Notice that it takes 4 channels as input in the first conv layer. This input is an RGB tensor (first 3 channels) with an extra channel added by the data loader. I want to change this so I can first split the in_channels into 3 and 1 so that I can have 2 stems: one stem for the RGB channels, and a second stem for the 4th channel. I will then concat the output of the single channel stem at some later point in the network. What might be the best way to do this?

You could slice the inputs on your forward method and pass the chunks to each corresponding stem.

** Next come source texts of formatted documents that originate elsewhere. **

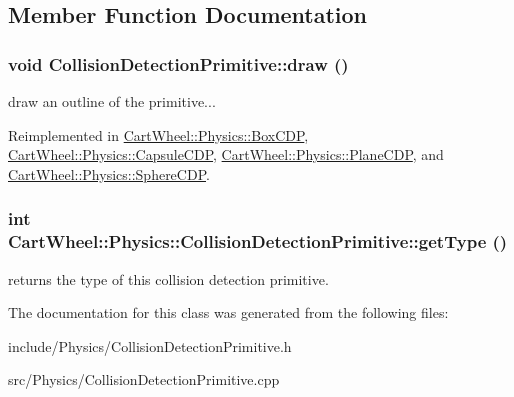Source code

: \subsection{Member Function Documentation}
\hypertarget{classCartWheel_1_1Physics_1_1CollisionDetectionPrimitive_a26c85561d35a7df8bb48697da9c1cb10}{
\subsubsection[{draw}]{\setlength{\rightskip}{0pt plus 5cm}void CollisionDetectionPrimitive::draw ()}}
\label{classCartWheel_1_1Physics_1_1CollisionDetectionPrimitive_a26c85561d35a7df8bb48697da9c1cb10}
draw an outline of the primitive... 

Reimplemented in \hyperlink{classCartWheel_1_1Physics_1_1BoxCDP_a30fe03a4419ba85988a0d909b42f9c3d}{CartWheel::Physics::BoxCDP}, \hyperlink{classCartWheel_1_1Physics_1_1CapsuleCDP_a0b2d496f52bbe790ea08846e0f951d63}{CartWheel::Physics::CapsuleCDP}, \hyperlink{classCartWheel_1_1Physics_1_1PlaneCDP_af05d808b4b8c86c3737bbe05ee624cd9}{CartWheel::Physics::PlaneCDP}, and \hyperlink{classCartWheel_1_1Physics_1_1SphereCDP_a02bb51012ee7279a7369fc451276a22f}{CartWheel::Physics::SphereCDP}.

\hypertarget{classCartWheel_1_1Physics_1_1CollisionDetectionPrimitive_a2720a47fe87d1c3dacec7deefced481c}{
\subsubsection[{getType}]{\setlength{\rightskip}{0pt plus 5cm}int CartWheel::Physics::CollisionDetectionPrimitive::getType ()}}
\label{classCartWheel_1_1Physics_1_1CollisionDetectionPrimitive_a2720a47fe87d1c3dacec7deefced481c}
returns the type of this collision detection primitive. 

The documentation for this class was generated from the following files:\begin{DoxyCompactItemize}
\item 
include/Physics/CollisionDetectionPrimitive.h\item 
src/Physics/CollisionDetectionPrimitive.cpp\end{DoxyCompactItemize}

Afterwards use torch.cat to concatenate the activations again.

1 Like

Thanks for the pointers. I think I made some progress with it, but have hit an issue. Here is my new code:

def __init__(self, pretrained=False):
  super().__init__()
  self.base = nn.ModuleList([])

  # Stem layer
  # RGB stem layer
  self.rgb_stem_a = ConvLayer(in_channels=3, out_channels=first_ch[0], kernel=3, stride=2, bias=False, ibn=True)
  self.rgb_stem_b = ConvLayer(in_channels=first_ch[0], out_channels=first_ch[1], kernel=3, ibn=False, sn=True)

  # single stem layer
  self.single_stem_a = ConvLayer(in_channels=1, out_channels=first_ch[0], kernel=3, stride=2, bias=False, ibn=True)
  self.single_stem_b = ConvLayer(in_channels=first_ch[0], out_channels=first_ch[1], kernel=3, ibn=False, sn=True)

  self.maxpool = nn.MaxPool2d(kernel_size=2, stride=2)

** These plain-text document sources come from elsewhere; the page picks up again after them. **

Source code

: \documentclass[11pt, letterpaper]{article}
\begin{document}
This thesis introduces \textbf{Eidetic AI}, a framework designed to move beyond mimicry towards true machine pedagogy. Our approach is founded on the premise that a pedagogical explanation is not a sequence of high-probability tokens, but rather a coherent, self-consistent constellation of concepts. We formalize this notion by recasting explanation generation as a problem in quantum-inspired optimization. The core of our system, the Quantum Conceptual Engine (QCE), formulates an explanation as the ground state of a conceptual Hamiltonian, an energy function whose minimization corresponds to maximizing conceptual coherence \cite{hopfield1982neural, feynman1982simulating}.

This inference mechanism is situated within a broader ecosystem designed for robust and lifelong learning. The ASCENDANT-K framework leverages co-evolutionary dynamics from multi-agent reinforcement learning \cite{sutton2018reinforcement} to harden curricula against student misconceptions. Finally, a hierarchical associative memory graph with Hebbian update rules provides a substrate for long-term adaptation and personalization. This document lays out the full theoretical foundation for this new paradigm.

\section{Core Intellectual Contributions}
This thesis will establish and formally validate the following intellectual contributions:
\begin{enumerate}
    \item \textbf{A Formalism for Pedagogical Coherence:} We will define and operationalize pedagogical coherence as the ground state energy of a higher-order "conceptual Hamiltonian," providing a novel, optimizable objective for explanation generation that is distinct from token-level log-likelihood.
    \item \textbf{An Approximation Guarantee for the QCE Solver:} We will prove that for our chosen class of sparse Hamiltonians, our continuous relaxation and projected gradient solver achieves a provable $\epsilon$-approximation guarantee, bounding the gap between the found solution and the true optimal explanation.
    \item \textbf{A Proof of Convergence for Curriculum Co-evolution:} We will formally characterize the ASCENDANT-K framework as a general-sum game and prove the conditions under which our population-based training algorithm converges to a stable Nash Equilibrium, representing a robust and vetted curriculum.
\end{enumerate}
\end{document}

  # Rest of model definition goes here
  self.base.append(...)

def forward(self, x):
  out_branch = []
  rgb_channels = x[:,[0,1,2]]
  single_channel = x[:,[3]]

  rgb = self.rgb_stem_a(rgb_channels)
  rgb = self.rgb_stem_b(rgb)

  single = self.single_stem_a(single_channel)
  single = self.single_stem_b(single)

  r = self.maxpool(rgb)
  g = self.maxpool(single)

  cat = torch.cat((r, g), dim=0)

  for i in range(len(self.base)-1):
    if i == 0:
      x = self.base[i](cat)
    else:
      x = self.base[i](x)
    out_branch.append(x)
  return out_branch

However, with this new code I get the following error:

File "/miniconda3/envs/test/lib/python3.9/site-packages/torch/nn/functional.py", 
line 3163, in binary_cross_entropy_with_logits
raise ValueError("Target size ({}) must be the same as input size 
({})".format(target.size(), input.size()))
ValueError: Target size (torch.Size([5, 1, 512, 512])) must be the same as 
input size (torch.Size([10, 1, 512, 512]))

I’m guessing this may be related to the way I am concatenating the two maxpool layers. Can you spot anything obvious that is wrong with my approach? Here’s the output of cat.shape:

torch.Size([10, 60, 128, 128])
torch.Size([10, 150, 128, 128])